_TASK DIRECTIONS_
Pull from the data below each line where the word "Jest" occurs, and copy it.

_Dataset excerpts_
----
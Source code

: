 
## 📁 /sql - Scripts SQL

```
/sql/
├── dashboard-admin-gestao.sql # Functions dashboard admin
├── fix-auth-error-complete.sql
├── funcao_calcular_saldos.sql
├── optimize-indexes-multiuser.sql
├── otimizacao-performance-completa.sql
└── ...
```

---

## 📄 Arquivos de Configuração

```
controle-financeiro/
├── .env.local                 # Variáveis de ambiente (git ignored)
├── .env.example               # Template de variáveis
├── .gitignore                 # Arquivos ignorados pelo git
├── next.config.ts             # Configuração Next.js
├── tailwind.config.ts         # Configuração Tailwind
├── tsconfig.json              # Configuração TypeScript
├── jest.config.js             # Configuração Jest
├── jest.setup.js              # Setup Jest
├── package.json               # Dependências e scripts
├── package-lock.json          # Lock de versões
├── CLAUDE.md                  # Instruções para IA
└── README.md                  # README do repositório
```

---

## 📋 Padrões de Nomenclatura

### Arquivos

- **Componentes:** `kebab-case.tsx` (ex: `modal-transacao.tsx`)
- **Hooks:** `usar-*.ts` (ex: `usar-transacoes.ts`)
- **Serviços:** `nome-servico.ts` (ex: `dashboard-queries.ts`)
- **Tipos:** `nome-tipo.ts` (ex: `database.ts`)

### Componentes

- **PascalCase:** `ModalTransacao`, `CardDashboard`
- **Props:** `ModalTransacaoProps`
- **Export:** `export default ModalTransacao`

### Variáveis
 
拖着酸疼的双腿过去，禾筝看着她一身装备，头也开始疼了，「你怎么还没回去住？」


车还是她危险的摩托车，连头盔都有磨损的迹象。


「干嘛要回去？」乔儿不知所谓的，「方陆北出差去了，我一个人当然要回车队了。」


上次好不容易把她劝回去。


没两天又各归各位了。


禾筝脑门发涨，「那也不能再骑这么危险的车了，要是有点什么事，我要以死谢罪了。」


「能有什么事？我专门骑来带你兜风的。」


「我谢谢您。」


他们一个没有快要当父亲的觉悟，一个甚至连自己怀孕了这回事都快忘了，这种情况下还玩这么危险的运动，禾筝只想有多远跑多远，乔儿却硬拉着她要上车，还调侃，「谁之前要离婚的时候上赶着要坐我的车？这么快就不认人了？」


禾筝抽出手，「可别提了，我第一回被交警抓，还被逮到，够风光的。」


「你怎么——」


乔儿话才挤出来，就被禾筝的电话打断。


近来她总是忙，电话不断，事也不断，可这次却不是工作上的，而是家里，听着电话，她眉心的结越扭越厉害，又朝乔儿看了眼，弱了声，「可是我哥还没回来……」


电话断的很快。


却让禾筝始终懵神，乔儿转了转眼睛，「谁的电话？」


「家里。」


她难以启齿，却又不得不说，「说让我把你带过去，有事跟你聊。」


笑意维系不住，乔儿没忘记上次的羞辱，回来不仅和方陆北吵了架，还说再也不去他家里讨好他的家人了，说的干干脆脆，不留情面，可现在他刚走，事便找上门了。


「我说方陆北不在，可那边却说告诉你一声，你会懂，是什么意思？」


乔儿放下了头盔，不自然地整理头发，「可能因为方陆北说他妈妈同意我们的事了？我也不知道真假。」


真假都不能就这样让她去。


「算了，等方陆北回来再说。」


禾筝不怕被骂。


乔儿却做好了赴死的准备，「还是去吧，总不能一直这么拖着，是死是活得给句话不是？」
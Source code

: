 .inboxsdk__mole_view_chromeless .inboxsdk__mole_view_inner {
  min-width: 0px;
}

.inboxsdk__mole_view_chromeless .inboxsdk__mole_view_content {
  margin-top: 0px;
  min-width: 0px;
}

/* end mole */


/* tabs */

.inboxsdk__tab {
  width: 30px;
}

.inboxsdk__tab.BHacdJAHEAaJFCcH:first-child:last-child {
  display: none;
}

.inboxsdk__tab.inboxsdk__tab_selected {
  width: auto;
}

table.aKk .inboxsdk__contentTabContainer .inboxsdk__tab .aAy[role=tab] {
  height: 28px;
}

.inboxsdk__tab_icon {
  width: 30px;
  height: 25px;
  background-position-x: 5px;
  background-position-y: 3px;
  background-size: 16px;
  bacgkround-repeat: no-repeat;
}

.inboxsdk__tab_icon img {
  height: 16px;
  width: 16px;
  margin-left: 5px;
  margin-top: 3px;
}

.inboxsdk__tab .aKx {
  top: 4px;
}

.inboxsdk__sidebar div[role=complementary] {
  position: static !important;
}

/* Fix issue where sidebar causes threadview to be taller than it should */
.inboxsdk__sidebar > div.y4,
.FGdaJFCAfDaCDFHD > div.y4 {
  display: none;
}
----
_WRITTEN ANSWER_
├── jest.config.js             # Configuração Jest
├── jest.setup.js              # Setup Jest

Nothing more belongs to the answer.